The creature convulsed. Its grotesque form twisted, and limbs contorted as if unseen hands gripped it from within, wrenching it apart piece by piece. Shadows recoiled as the air split with unnatural cracks.
Oberon’s sword carved a silver arc, piercing the creature’s skull in one brutal, final stroke. The steel sank deep, and the surrounding sounds shattered into a deep hum.
A shockwave rippled outward, racing over the ground, splitting through the decay, and burning away the lingering corruption. The curse shattered with a violent pulse. The sheer force of its impact against my skin threatened to knock the breath from my lungs.
The beast emitted one last strangled cry before its limbs buckled. Bark and sinew fractured as its monstrous form collapsed inward. Cracks splintered through its body, leaving only crumbling bone and blackened ash.
A deafening silence followed. It was not the heavy, stifling kind that had settled when the curse loomed, but a genuine silence. The air changed, no longer laden with decay.
The burden had been lifted.
My pulse thrummed in my ears as I took a ragged breath. Every muscle in my body trembled, drained from the magic and the intensity of what we had just survived. But my eyes remained fixed on Oberon.
He stood in the clearing, his sword once again buried in the ground, his fingers clenched around the hilt. His chest rose and fell in sharp, uneven breaths. His other hand clutched the arm that the curse had attempted to claim. His knuckles were white, and his fingers trembled.

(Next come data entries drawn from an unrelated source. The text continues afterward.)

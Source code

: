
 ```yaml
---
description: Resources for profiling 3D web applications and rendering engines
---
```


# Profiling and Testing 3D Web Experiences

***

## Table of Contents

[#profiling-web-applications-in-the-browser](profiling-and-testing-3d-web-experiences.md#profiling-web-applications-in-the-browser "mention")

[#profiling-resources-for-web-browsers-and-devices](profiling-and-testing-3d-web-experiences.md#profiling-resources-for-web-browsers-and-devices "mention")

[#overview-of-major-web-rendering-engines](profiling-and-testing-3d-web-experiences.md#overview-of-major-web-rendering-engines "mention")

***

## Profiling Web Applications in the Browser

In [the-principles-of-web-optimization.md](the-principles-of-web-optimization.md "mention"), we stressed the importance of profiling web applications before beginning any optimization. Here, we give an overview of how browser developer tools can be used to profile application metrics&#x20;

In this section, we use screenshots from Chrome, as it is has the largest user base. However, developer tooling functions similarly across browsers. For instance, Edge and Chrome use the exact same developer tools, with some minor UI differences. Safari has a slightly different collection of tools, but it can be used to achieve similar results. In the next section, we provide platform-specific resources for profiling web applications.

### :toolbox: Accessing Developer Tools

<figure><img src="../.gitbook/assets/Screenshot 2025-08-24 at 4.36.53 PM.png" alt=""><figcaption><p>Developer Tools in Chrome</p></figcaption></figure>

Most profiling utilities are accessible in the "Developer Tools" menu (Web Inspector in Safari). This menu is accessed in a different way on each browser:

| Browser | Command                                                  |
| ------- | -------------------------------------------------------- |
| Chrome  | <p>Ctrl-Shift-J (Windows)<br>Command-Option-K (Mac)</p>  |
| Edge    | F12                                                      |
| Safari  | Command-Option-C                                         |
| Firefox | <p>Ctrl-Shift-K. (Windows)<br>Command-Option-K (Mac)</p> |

I took a nervous step toward him. “You…” My voice quivered. Swallowing hard against my tight throat, I searched his face and the shadows cast across his sharp features. “You knew this would work, didn’t you?”
A muscle in Oberon’s face twitched. He didn’t look at me or speak for a moment. In a voice quieter than I expected, he admitted, “No.” His hands disturbed me more than his answer, the way he couldn’t stop them from shaking.
And the fact he didn’t try to hide it.